- [DIRECTIONS FOR THIS TASK]
Your answer should be the lines below from the one with "We throw something" to the one with "From the beginning", both included, given again exactly and with nothing added.

═══ RECORDS SHOWN

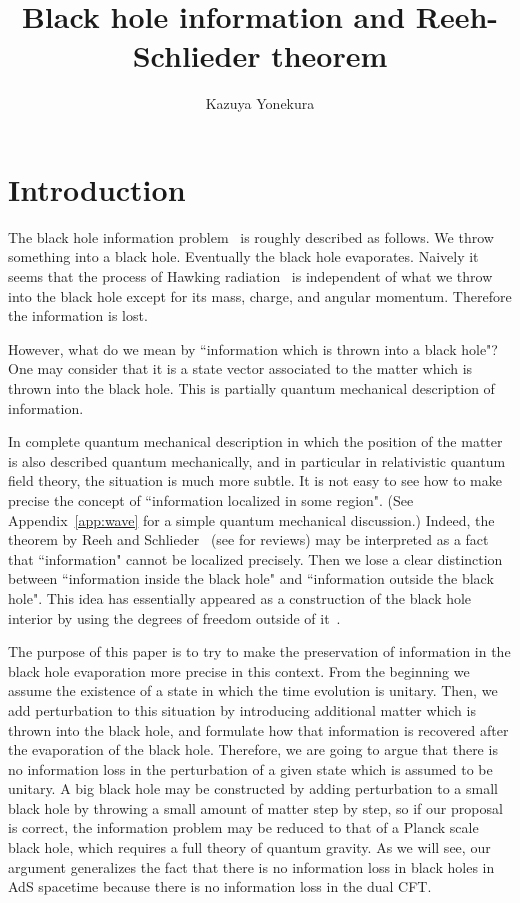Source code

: \documentclass[12pt,a4paper]{article}
\title{ Black hole information and
Reeh-Schlieder theorem
}
\author{Kazuya Yonekura}
\affiliation{Faculty of Arts and Science, Kyushu University, 
 Fukuoka, Fukuoka, 819-0395, Japan
}
\theoremstyle{plain}
\theoremstyle{definition}
\numberwithin{thm}{section}
\begin{document}
\maketitle
\section{Introduction}
The black hole information problem~\cite{Hawking:1976ra} is roughly described as follows.
We throw something into a black hole. Eventually the black hole evaporates. Naively it seems that
the process of Hawking radiation~\cite{Hawking:1974sw} is independent of what we throw into the black hole except for
its mass, charge, and angular momentum. Therefore the information is lost. 

However, what do we mean by ``information which is thrown into a black hole"? One may consider that it is a state vector associated to the matter which is thrown into the black hole.
This is partially quantum mechanical description of information.

In complete quantum mechanical description in which the position of the matter is also described quantum mechanically, and in particular in
relativistic quantum field theory, the situation is much more subtle.
It is not easy to see how to make precise the concept of ``information localized in some region". 
(See Appendix~\ref{app:wave} for a simple quantum mechanical discussion.)
Indeed, the theorem by Reeh and Schlieder~\cite{RS} (see \cite{Streater:1989vi,Witten:2018zxz} for reviews) may be interpreted as a fact that ``information" cannot be
localized precisely. Then we lose a clear distinction between ``information inside the black hole" and ``information outside the black hole".
This idea has essentially appeared as a construction of the black hole interior 
by using the degrees of freedom outside of it~\cite{Papadodimas:2013wnh,Papadodimas:2013jku,Verlinde:2013qya}.

The purpose of this paper is to try to make the  preservation of information in the black hole evaporation more precise in this context.
From the beginning we assume the existence of a state in which the time evolution is unitary.
Then, we add perturbation to this situation by introducing additional matter which is thrown into the black hole, and formulate how that information is recovered 
after the evaporation of the black hole. Therefore, we are going to argue that there is no information loss in the perturbation of a given state which is assumed to be unitary.
A big black hole may be constructed by adding perturbation to a small black hole by throwing a small amount of matter step by step, 
so if our proposal is correct, the information problem may be reduced to that of a Planck scale black hole, which requires a full theory of quantum gravity.
As we will see, our argument generalizes the fact that there is no information loss in black holes in AdS spacetime because there is no information loss in the dual CFT.
\end{document}
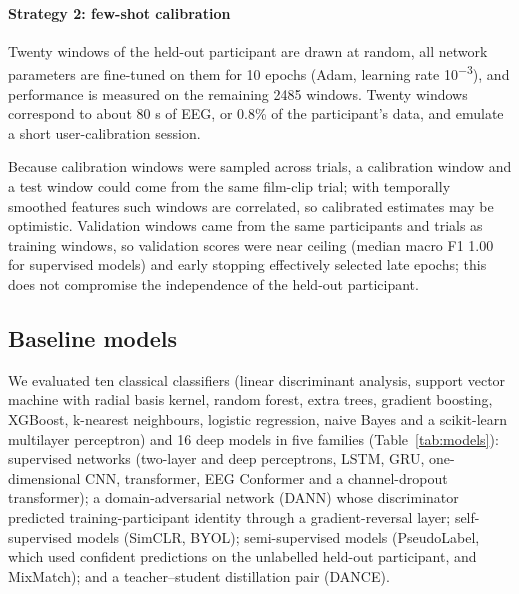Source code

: \paragraph{Strategy 2: few-shot calibration}
Twenty windows of the held-out participant are drawn at random, all network parameters are fine-tuned on them for 10 epochs (Adam, learning rate 10\textsuperscript{−3}), and performance is measured on the remaining 2485 windows. Twenty windows correspond to about 80 s of EEG, or 0.8\% of the participant’s data, and emulate a short user-calibration session.

Because calibration windows were sampled across trials, a calibration window and a test window could come from the same film-clip trial; with temporally smoothed features such windows are correlated, so calibrated estimates may be optimistic\cite{liblock}. Validation windows came from the same participants and trials as training windows, so validation scores were near ceiling (median macro F1 1.00 for supervised models) and early stopping effectively selected late epochs; this does not compromise the independence of the held-out participant.


\subsection{Baseline models}
We evaluated ten classical classifiers (linear discriminant analysis, support vector machine with radial basis kernel, random forest, extra trees, gradient boosting, XGBoost\cite{xgboost}, k-nearest neighbours, logistic regression, naive Bayes and a scikit-learn multilayer perceptron) and 16 deep models in five families (Table~\ref{tab:models}): supervised networks (two-layer and deep perceptrons, LSTM, GRU, one-dimensional CNN, transformer\cite{vaswani}, EEG Conformer\cite{conformer} and a channel-dropout transformer); a domain-adversarial network (DANN)\cite{ganin} whose discriminator predicted training-participant identity through a gradient-reversal layer; self-supervised models (SimCLR\cite{simclr}, BYOL\cite{byol}); semi-supervised models (PseudoLabel\cite{pseudo}, which used confident predictions on the unlabelled held-out participant, and MixMatch\cite{mixmatch}); and a teacher–student distillation pair (DANCE)\cite{hinton}.

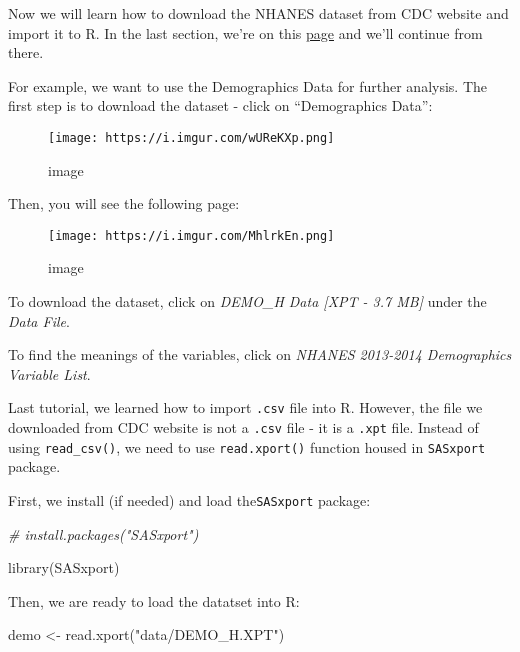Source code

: \documentclass[
]{book}
\newenvironment{Shaded}{\begin{snugshade}}{\end{snugshade}}
\newcommand{\CommentTok}[1]{\textcolor[rgb]{0.56,0.35,0.01}{\textit{#1}}}
\newcommand{\FunctionTok}[1]{\textcolor[rgb]{0.00,0.00,0.00}{#1}}
\newcommand{\NormalTok}[1]{#1}
\newcommand{\OtherTok}[1]{\textcolor[rgb]{0.56,0.35,0.01}{#1}}
\newcommand{\StringTok}[1]{\textcolor[rgb]{0.31,0.60,0.02}{#1}}
\begin{document}
Now we will learn how to download the NHANES dataset from CDC website and import it to R. In the last section, we're on this \href{https://wwwn.cdc.gov/nchs/nhanes/continuousnhanes/default.aspx?BeginYear=2013}{page} and we'll continue from there.

For example, we want to use the Demographics Data for further analysis. The first step is to download the dataset - click on ``Demographics Data'':

\begin{figure}
\centering
\texttt{[image: https://i.imgur.com/wUReKXp.png]}
\caption{image}
\end{figure}

Then, you will see the following page:

\begin{figure}
\centering
\texttt{[image: https://i.imgur.com/MhlrkEn.png]}
\caption{image}
\end{figure}

To download the dataset, click on \emph{DEMO\_H Data {[}XPT - 3.7 MB{]}} under the \emph{Data File}.

To find the meanings of the variables, click on \emph{NHANES 2013-2014 Demographics Variable List}.

Last tutorial, we learned how to import \texttt{.csv} file into R. However, the file we downloaded from CDC website is not a \texttt{.csv} file - it is a \texttt{.xpt} file. Instead of using \texttt{read\_csv()}, we need to use \texttt{read.xport()} function housed in \texttt{SASxport} package.

First, we install (if needed) and load the\texttt{SASxport} package:

\begin{Shaded}
\begin{Highlighting}[]
\CommentTok{\# install.packages("SASxport")}
\end{Highlighting}
\end{Shaded}

\begin{Shaded}
\begin{Highlighting}[]
\FunctionTok{library}\NormalTok{(SASxport)}
\end{Highlighting}
\end{Shaded}

Then, we are ready to load the datatset into R:

\begin{Shaded}
\begin{Highlighting}[]
\NormalTok{demo }\OtherTok{\textless{}{-}} \FunctionTok{read.xport}\NormalTok{(}\StringTok{"data/DEMO\_H.XPT"}\NormalTok{)}
\end{Highlighting}
\end{Shaded}
\end{document}
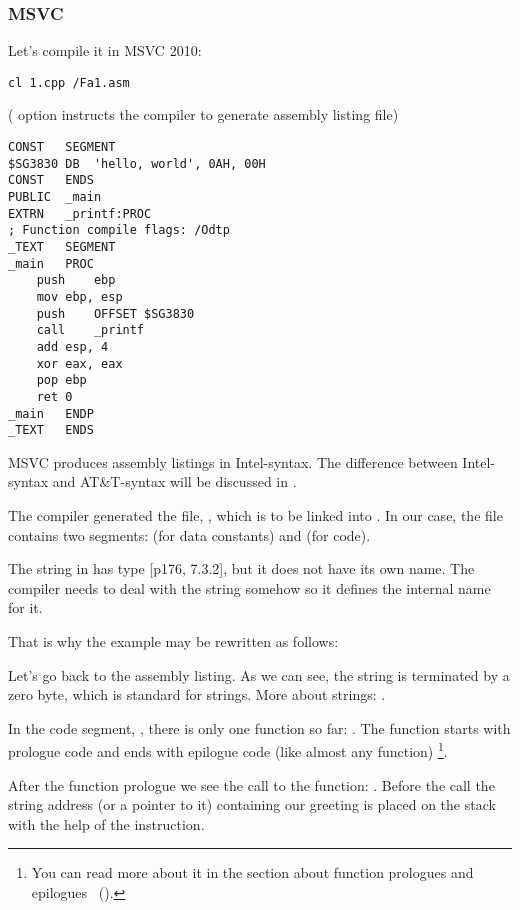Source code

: \subsubsection{MSVC}

Let's compile it in MSVC 2010:

\begin{lstlisting}
cl 1.cpp /Fa1.asm
\end{lstlisting}

( option instructs the compiler to generate assembly listing file)

\begin{lstlisting}[caption=MSVC 2010]
CONST	SEGMENT
$SG3830	DB	'hello, world', 0AH, 00H
CONST	ENDS
PUBLIC	_main
EXTRN	_printf:PROC
; Function compile flags: /Odtp
_TEXT	SEGMENT
_main	PROC
	push	ebp
	mov	ebp, esp
	push	OFFSET $SG3830
	call	_printf
	add	esp, 4
	xor	eax, eax
	pop	ebp
	ret	0
_main	ENDP
_TEXT	ENDS
\end{lstlisting}

MSVC produces assembly listings in Intel-syntax.
The difference between Intel-syntax and AT\&T-syntax will be discussed in .

The compiler generated the file, , which is to be linked into .
In our case, the file contains two segments:  (for data constants) and  (for code).

\label{string_is_const_char}
The string  in \CCpp has type [\TCPPPL p176, 7.3.2], but it does not have its own name.
The compiler needs to deal with the string somehow so it defines the internal name  for it.

That is why the example may be rewritten as follows:



Let's go back to the assembly listing. As we can see, the string is terminated by a zero byte, which is standard for \CCpp strings.
More about \CCpp strings: .

In the code segment, , there is only one function so far: \main{}.
The function \main starts with prologue code and ends with epilogue code (like almost any function)
\footnote{You can read more about it in the section about function prologues and epilogues ~().}.

After the function prologue we see the call to the \printf{} function: .
Before the call the string address (or a pointer to it) containing our greeting is placed on the stack with the help of the \PUSH instruction.

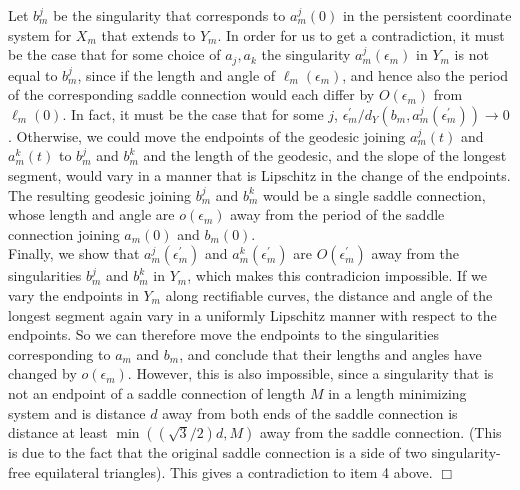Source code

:\documentclass[12pt]{article}
\begin{document}
\noindent Let $b_m^j$ be the singularity that corresponds to $a_m^j(0)$ in the persistent coordinate system for $X_m$ that extends to $Y_m$. In order for us to get a contradiction, it must be the case that for some choice of $a_j,a_k$ the singularity $a_m^j(\epsilon_m)$ in $Y_m$ is not equal to $b_m^j$, since if the length and angle of $\ell_m(\epsilon_m)$, and hence also the period of the corresponding saddle connection would each differ by $O(\epsilon_m)$ from $\ell_m(0)$. In fact, it must be the case that for some $j$, $\epsilon_m^\prime/d_Y(b_m,a_m^j(\epsilon_m^\prime)) \to 0$. Otherwise, we could move the endpoints of the geodesic joining $a_m^j(t)$ and $a_m^k(t)$ to $b_m^j$ and $b_m^k$ and the length of the geodesic, and the slope of the longest segment, would vary in a manner that is Lipschitz in the change of the endpoints. The resulting geodesic joining $b_m^j$ and $b_m^k$ would be a single saddle connection, whose length and angle are $o(\epsilon_m)$ away from the period of the saddle connection joining $a_m(0)$ and $b_m(0)$.\\

\noindent Finally, we show that $a_m^j(\epsilon_m^\prime)$ and $a_m^k(\epsilon_m^\prime)$ are $O(\epsilon_m^\prime)$ away from the singularities $b_m^j$ and $b_m^k$ in $Y_m$, which makes this contradicion impossible. If we vary the endpoints in $Y_m$ along rectifiable curves, the distance and angle of the longest segment again vary in a uniformly Lipschitz manner with respect to the endpoints. So we can therefore move the endpoints to the singularities corresponding to $a_m$ and $b_m$, and conclude that their lengths and angles have changed by $o(\epsilon_m)$. However, this is also impossible, since a singularity that is not an endpoint of a saddle connection of length $M$ in a length minimizing system and is distance $d$ away from both ends of the saddle connection is distance at least $\min((\sqrt{3}/2)d,M)$ away from the saddle connection. (This is due to the fact that the original saddle connection is a side of two singularity-free equilateral triangles). This gives a contradiction to item 4 above. $\Box$



\end{document}
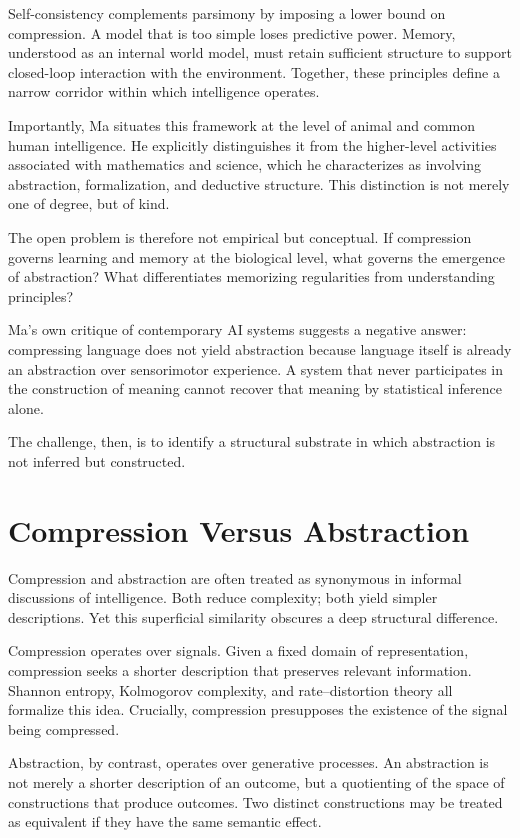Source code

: \documentclass[11pt]{article}
\begin{document}
Self-consistency complements parsimony by imposing a lower bound on
compression. A model that is too simple loses predictive power. Memory,
understood as an internal world model, must retain sufficient structure to
support closed-loop interaction with the environment. Together, these
principles define a narrow corridor within which intelligence operates.

Importantly, Ma situates this framework at the level of animal and common
human intelligence. He explicitly distinguishes it from the higher-level
activities associated with mathematics and science, which he characterizes
as involving abstraction, formalization, and deductive structure. This
distinction is not merely one of degree, but of kind.

The open problem is therefore not empirical but conceptual. If compression
governs learning and memory at the biological level, what governs the
emergence of abstraction? What differentiates memorizing regularities from
understanding principles?

Ma’s own critique of contemporary AI systems suggests a negative answer:
compressing language does not yield abstraction because language itself is
already an abstraction over sensorimotor experience. A system that never
participates in the construction of meaning cannot recover that meaning by
statistical inference alone.

The challenge, then, is to identify a structural substrate in which
abstraction is not inferred but constructed.

\section{Compression Versus Abstraction}

Compression and abstraction are often treated as synonymous in informal
discussions of intelligence. Both reduce complexity; both yield simpler
descriptions. Yet this superficial similarity obscures a deep structural
difference.

Compression operates over signals. Given a fixed domain of representation,
compression seeks a shorter description that preserves relevant
information. Shannon entropy, Kolmogorov complexity, and rate–distortion
theory all formalize this idea. Crucially, compression presupposes the
existence of the signal being compressed.

Abstraction, by contrast, operates over generative processes. An
abstraction is not merely a shorter description of an outcome, but a
quotienting of the space of constructions that produce outcomes. Two
distinct constructions may be treated as equivalent if they have the same
semantic effect.
\end{document}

══════

- [SOLUTION FOR THIS PROBLEM]
We throw something into a black hole. Eventually the black hole evaporates. Naively it seems that
the process of Hawking radiation~\cite{Hawking:1974sw} is independent of what we throw into the black hole except for
its mass, charge, and angular momentum. Therefore the information is lost. 

However, what do we mean by ``information which is thrown into a black hole"? One may consider that it is a state vector associated to the matter which is thrown into the black hole.
This is partially quantum mechanical description of information.

In complete quantum mechanical description in which the position of the matter is also described quantum mechanically, and in particular in
relativistic quantum field theory, the situation is much more subtle.
It is not easy to see how to make precise the concept of ``information localized in some region". 
(See Appendix~\ref{app:wave} for a simple quantum mechanical discussion.)
Indeed, the theorem by Reeh and Schlieder~\cite{RS} (see \cite{Streater:1989vi,Witten:2018zxz} for reviews) may be interpreted as a fact that ``information" cannot be
localized precisely. Then we lose a clear distinction between ``information inside the black hole" and ``information outside the black hole".
This idea has essentially appeared as a construction of the black hole interior 
by using the degrees of freedom outside of it~\cite{Papadodimas:2013wnh,Papadodimas:2013jku,Verlinde:2013qya}.

The purpose of this paper is to try to make the  preservation of information in the black hole evaporation more precise in this context.
From the beginning we assume the existence of a state in which the time evolution is unitary.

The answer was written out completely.